Mobil Liam terlempar ke sisi jalan setelah dihantam bagian depan truk bermuatan penuh itu, sebelum akhirnya terguling beberapa kali dan mendarat dengan posisi terbalik. Truk itu tidak lebih beruntung. Ia juga sama-sama terguling dan terseret beberapa meter di atas aspal. Membuat sebagian muatan di bak belakang yang sejak tadi membuatnya hilang keseimbangan tumpah dan berceceran di sekitar lokasi peristiwa itu.

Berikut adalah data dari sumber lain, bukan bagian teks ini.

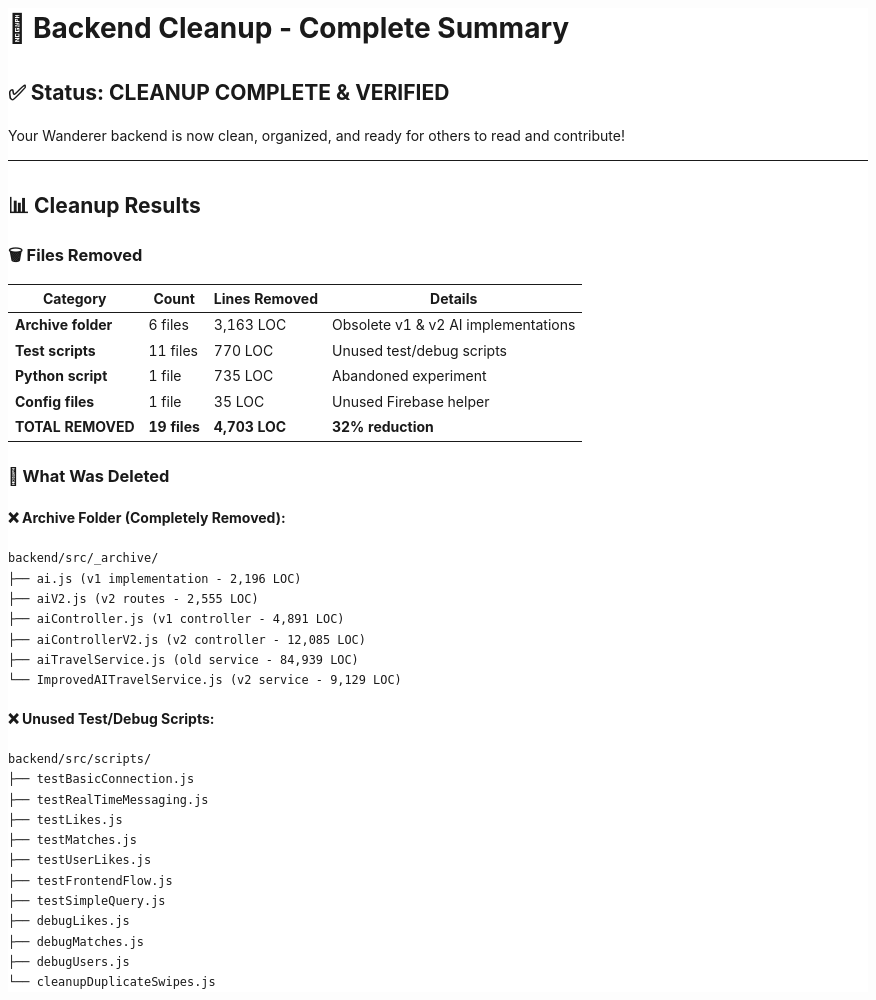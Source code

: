# 🧹 Backend Cleanup - Complete Summary

## ✅ Status: **CLEANUP COMPLETE & VERIFIED**

Your Wanderer backend is now clean, organized, and ready for others to read and contribute!

---

## 📊 Cleanup Results

### 🗑️ Files Removed

| Category | Count | Lines Removed | Details |
|----------|-------|---------------|---------|
| **Archive folder** | 6 files | 3,163 LOC | Obsolete v1 & v2 AI implementations |
| **Test scripts** | 11 files | 770 LOC | Unused test/debug scripts |
| **Python script** | 1 file | 735 LOC | Abandoned experiment |
| **Config files** | 1 file | 35 LOC | Unused Firebase helper |
| **TOTAL REMOVED** | **19 files** | **4,703 LOC** | **32% reduction** |

### 📁 What Was Deleted

#### ❌ Archive Folder (Completely Removed):
```
backend/src/_archive/
├── ai.js (v1 implementation - 2,196 LOC)
├── aiV2.js (v2 routes - 2,555 LOC)
├── aiController.js (v1 controller - 4,891 LOC)
├── aiControllerV2.js (v2 controller - 12,085 LOC)
├── aiTravelService.js (old service - 84,939 LOC)
└── ImprovedAITravelService.js (v2 service - 9,129 LOC)
```

#### ❌ Unused Test/Debug Scripts:
```
backend/src/scripts/
├── testBasicConnection.js
├── testRealTimeMessaging.js
├── testLikes.js
├── testMatches.js
├── testUserLikes.js
├── testFrontendFlow.js
├── testSimpleQuery.js
├── debugLikes.js
├── debugMatches.js
├── debugUsers.js
└── cleanupDuplicateSwipes.js
```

Jalanan sepi. Hening. Insiden itu terjadi begitu cepat dan tanpa saksi. Liam terlalu jauh mengemudikan mobilnya ke pinggiran kota di mana hanya ada pepohonan di kanan dan kiri jalan, tempat itu juga jauh dari pemukiman penduduk.
Pemuda itu tak bergerak. Posisinya terjepit di dalam mobil yang kondisinya sudah ringsek. Dari keningnya mengeluarkan cairan berwarna merah pekat dan mengalir ke atas permukaan pipinya. Matanya sedikit terbuka dan bibirnya tampak gemetar. Pemuda itu merasakan rasa sakit yang teramat sangat di seluruh tubuhnya.
Wajah papa mendadak melintas di benaknya dengan gerakan lambat. Disusul wajah-wajah asing yang tak begitu dikenalinya. Namun sekilas ada kemiripan meski itu cuma salah satu bagian wajah saja. Siapa mereka? Apakah mereka leluhur yang selalu Liam sebut dalam kemarahannya? Bukankah ia selalu berkeinginan untuk bertemu dengan mereka dan mengajukan protes tentang tradisi yang membuatnya menderita itu? Apa mereka semua sedang bersiap menjemput kedatangan Liam?